According to the IMF, fiscal consolidation in Tanzania is expected to pause in FY24/25 following a supplementary budget adopted in February 2025, which increases public spending by about 0.4% of GDP, mainly for education, health, domestic arrears, and other priorities. To maintain debt sustainability, growth-friendly fiscal consolidation should resume in FY25/26, with plans to reduce the domestic primary deficit by 0.4 percentage points to 0.8% of GDP through revenue measures worth 0.9% of GDP, while protecting priority social spending at 7.1% of GDP. Meanwhile, Tanzania’s national debt rose to TZS 97.35 trillion as of June 30, 2024, up by TZS 15.1 trillion (18.36%) from the previous year’s TZS 82.25 trillion, according to the Controller and Auditor General. The debt consists of TZS 31.95 trillion in domestic debt and TZS 65.40 trillion in external debt. Despite the increase, the government considers the debt sustainable based on key economic indicators. The current account deficit narrowed to 2.6% of GDP in 2024 from 3.8% in 2023, supported by strong mineral and agricultural exports and record tourist arrivals, while imports rose moderately. High gold prices are expected to sustain export growth and further reduce the deficit in 2025. Gross international reserves reached USD 5.7 billion (about 3.8 months of imports) in March 2025. Tanzania’s inflation rate has declined steadily over the past decade, from a peak of 16% in 2012 to a low of 3.1% in 2024 (was 3.8% one year earlier). In April 2025, the IMF concluded discussions that, pending final approval, would release approximately USD 440.8 million in financial assistance. This would bring the total IMF support to USD 907.4 million under the Extended Credit Facility (ECF) and USD 343.6 million under the Resilience and Sustainability Facility (RSF). The IMF emphasizes that achieving Tanzania Vision 2050’s goals requires investing in education and health for a growing population, as well as fostering private sector-led growth and job creation. Key structural reforms include improving access to finance, simplifying business regulations, and strengthening judicial and anti-corruption institutions.
Poverty and income inequality remain high despite high economic growth: poverty at the international poverty line of USD2.15 (2017 PPP) per day is estimated to have decreased to 42.9% in 2024 as per the World Bank. Real per capita growth of 2 to 3% is expected to lower the poverty rate to 41.0% by 2027; however, there is a downside risk to global economic growth due to U.S. tariffs. This growth is primarily driven by the service and industry sectors, with less contribution from agriculture.

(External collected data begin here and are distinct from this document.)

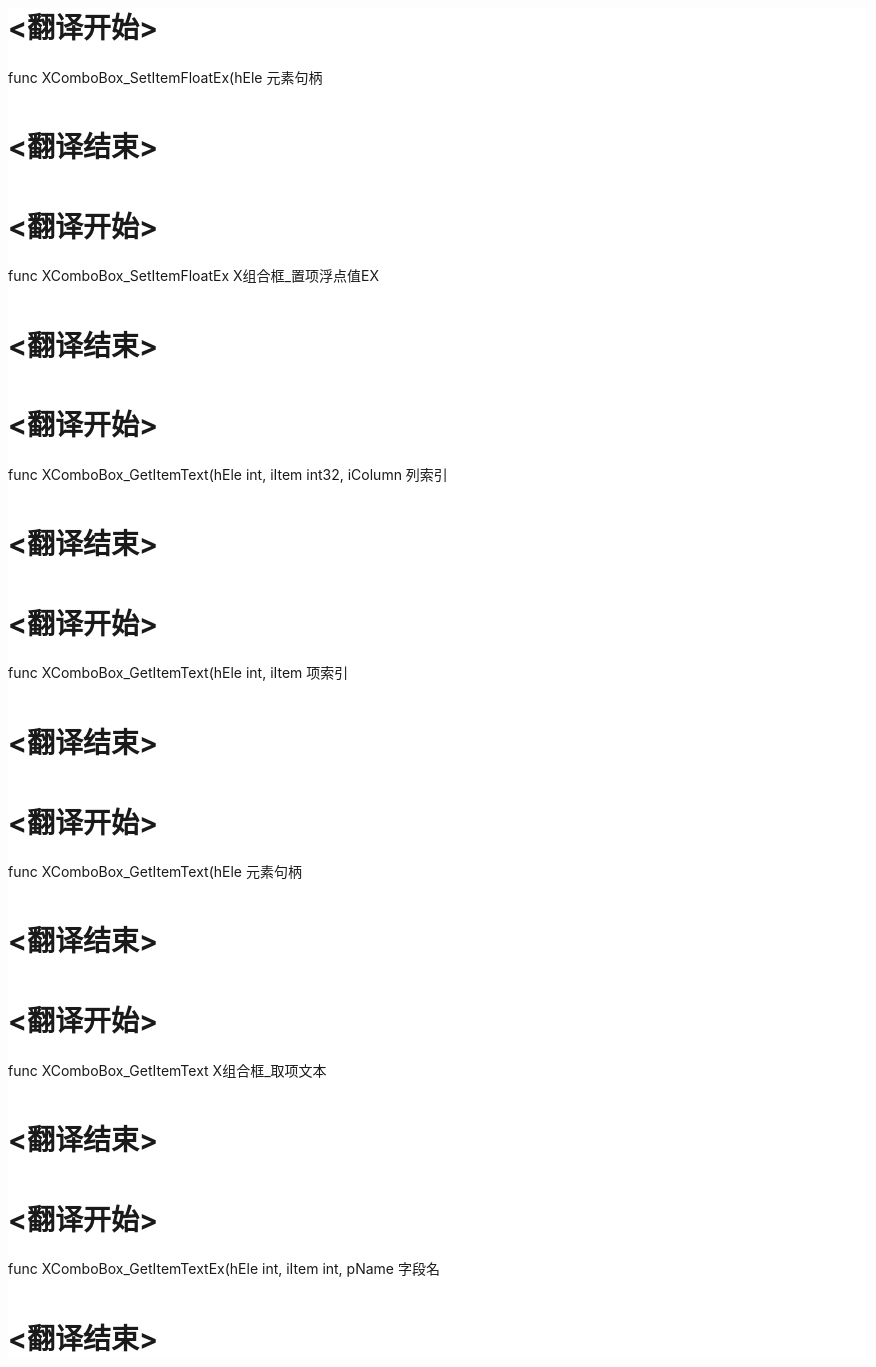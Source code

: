 # <翻译开始>
func XComboBox_SetItemFloatEx(hEle
元素句柄
# <翻译结束>

# <翻译开始>
func XComboBox_SetItemFloatEx
X组合框_置项浮点值EX
# <翻译结束>


# <翻译开始>
func XComboBox_GetItemText(hEle int, iItem int32, iColumn
列索引
# <翻译结束>

# <翻译开始>
func XComboBox_GetItemText(hEle int, iItem
项索引
# <翻译结束>

# <翻译开始>
func XComboBox_GetItemText(hEle
元素句柄
# <翻译结束>

# <翻译开始>
func XComboBox_GetItemText
X组合框_取项文本
# <翻译结束>


# <翻译开始>
func XComboBox_GetItemTextEx(hEle int, iItem int, pName
字段名
# <翻译结束>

The country also has a high HIV/AIDS rate and many people lack access to basic services (water, electricity, and healthcare). Additionally, the quality of primary health care has been negatively affected by a range of factors, including a shortage and poor distribution of health workers, inadequate access to essential medicines, and poor infrastructure. According to World Bank data, the unemployment rate was 2.6% in 2024, while the country’s GDP per capita (PPP) was estimated at USD 4,135.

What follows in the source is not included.